Cities have interpreted the C.D.C. eviction moratorium in a wide variety of ways. 

Notably, the moratorium still allows landlords to file eviction cases for reasons other than failure to pay rent. 

The records of these cases — even those that do not eventually lead to an eviction — trail tenants, tarnish their credit, and limit their ability to find housing later. 

Across sites monitored by the Eviction Tracking System, more than 255,300 eviction cases have been filed since the C.D.C. moratorium went into effect — 54 percent less than normal over the same period in a typical year, but still troubling.

When the moratorium ends, renters’ rights will revert to the strict prepandemic status quo. Last spring, states put in place a range of moratoriums and renter protections. 

In mid-May 2020, nearly a quarter of renters lived in a state with a strong moratorium. But state governments largely abandoned these policies by the end of last summer.

So in the short term, maintaining the C.D.C. moratorium is affording critical time for rental assistance to reach tenants and landlords. 

While the initial $25 billion in assistance was provided to states and cities in late January, it has taken time for officials arrange how to distribute funds.

Overly burdensome application procedures delayed this process, but the Biden administration recently announced changes that should significantly improve the pace of distribution. 

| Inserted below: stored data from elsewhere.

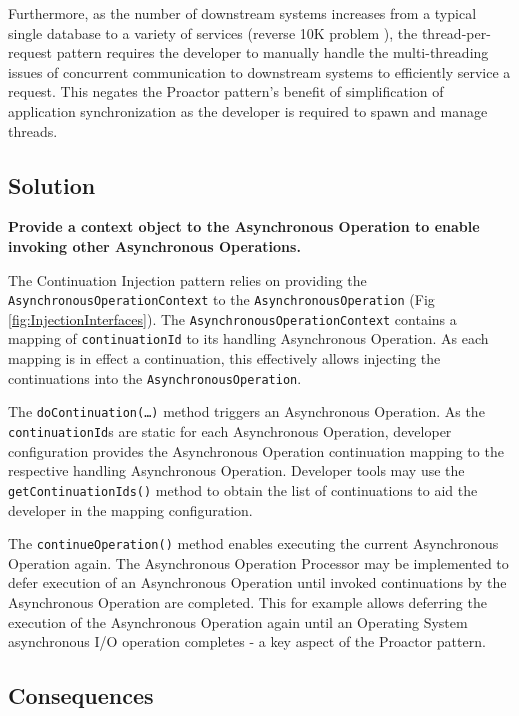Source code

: \documentclass[prodmode]{style/acmlarge}
\begin{document}
Furthermore, as the number of downstream systems increases from a typical single
database to a variety of services (reverse 10K problem
\cite{reverse-ten-k-problem}), the thread-per-request pattern requires the
developer to manually handle the multi-threading issues of concurrent
communication to downstream systems to efficiently service a request.  This
negates the Proactor pattern's benefit of simplification of application
synchronization \cite[p. 7]{proactor} as the developer is required to spawn and
manage threads.


\subsection{Solution}

\textbf{Provide a context object to the Asynchronous Operation to enable invoking other Asynchronous Operations.}

The Continuation Injection pattern relies on providing the
\texttt{AsynchronousOperationContext} to the \texttt{AsynchronousOperation} (Fig
\ref{fig:InjectionInterfaces}).  The \texttt{AsynchronousOperationContext}
contains a mapping of \texttt{continuationId} to its handling Asynchronous
Operation.  As each mapping is in effect a continuation, this effectively allows
injecting the continuations into the \texttt{AsynchronousOperation}.

The \texttt{doContinuation(\ldots)} method triggers an Asynchronous Operation.
As the \texttt{continuationId}s are static for each Asynchronous Operation,
developer configuration provides the Asynchronous Operation continuation mapping
to the respective handling Asynchronous Operation.  Developer tools may use the
\texttt{getContinuationIds()} method to obtain the list of continuations to aid
the developer in the mapping configuration.

The \texttt{continueOperation()} method enables executing the current
Asynchronous Operation again.  The Asynchronous Operation Processor may be
implemented to defer execution of an Asynchronous Operation until invoked
continuations by the Asynchronous Operation are completed.  This for example
allows deferring the execution of the Asynchronous Operation again until an
Operating System asynchronous I/O operation completes - a key aspect of the
Proactor pattern.


\subsection{Consequences}
\end{document}
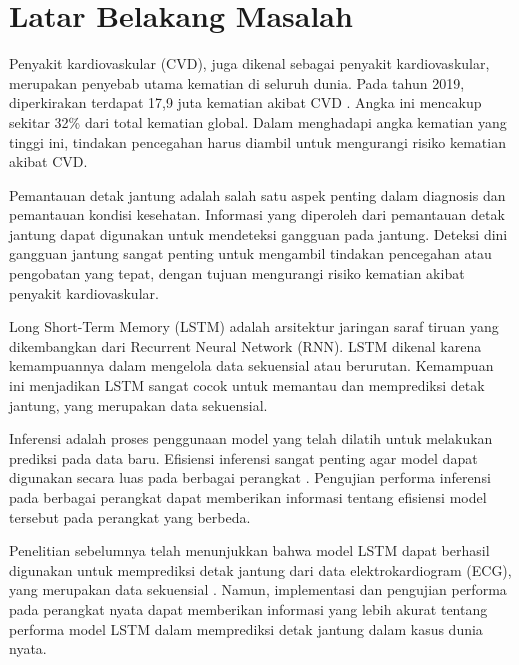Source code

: 
\section{Latar Belakang Masalah}

Penyakit kardiovaskular (CVD), juga dikenal sebagai penyakit kardiovaskular, merupakan penyebab utama kematian di seluruh dunia. Pada tahun 2019, diperkirakan terdapat 17,9 juta kematian akibat CVD \parencite{worldhealthorganizationCardiovascularDiseasesCVDs2021}. Angka ini mencakup sekitar 32\% dari total kematian global. Dalam menghadapi angka kematian yang tinggi ini, tindakan pencegahan harus diambil untuk mengurangi risiko kematian akibat CVD.

Pemantauan detak jantung adalah salah satu aspek penting dalam diagnosis dan pemantauan kondisi kesehatan.
Informasi yang diperoleh dari pemantauan detak jantung dapat digunakan untuk mendeteksi gangguan pada jantung.
Deteksi dini gangguan jantung sangat penting untuk mengambil tindakan pencegahan atau pengobatan yang tepat, dengan tujuan mengurangi risiko kematian akibat penyakit kardiovaskular.

Long Short-Term Memory (LSTM) adalah arsitektur jaringan saraf tiruan yang dikembangkan dari Recurrent Neural Network (RNN). LSTM dikenal karena kemampuannya dalam mengelola data sekuensial atau berurutan. Kemampuan ini menjadikan LSTM sangat cocok untuk memantau dan memprediksi detak jantung, yang merupakan data sekuensial.

Inferensi adalah proses penggunaan model yang telah dilatih untuk melakukan prediksi pada data baru. Efisiensi inferensi sangat penting agar model dapat digunakan secara luas pada berbagai perangkat \parencite{ulkerReviewingInferencePerformance2020}. Pengujian performa inferensi pada berbagai perangkat dapat memberikan informasi tentang efisiensi model tersebut pada perangkat yang berbeda.

Penelitian sebelumnya telah menunjukkan bahwa model LSTM dapat berhasil digunakan untuk memprediksi detak jantung dari data elektrokardiogram (ECG), yang merupakan data sekuensial \parencite{shchetininArrhythmiaDetectionUsing2022}. Namun, implementasi dan pengujian performa pada perangkat nyata dapat memberikan informasi yang lebih akurat tentang performa model LSTM dalam memprediksi detak jantung dalam kasus dunia nyata.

Assistance is now available in most places and aid is being distributed more quickly, though not without problems.

What’s most encouraging is that policymakers are now more seriously exploring longer-term options to support renters. 

The pandemic has inspired attempts to expand the right to legal counsel in eviction cases, to establish eviction diversion programs, to seal records in eviction cases and to increase the cost for landlords of filing eviction cases. 

These efforts signal a potentially larger shift in renter protections and a rethinking of how eviction should — and should not — be used.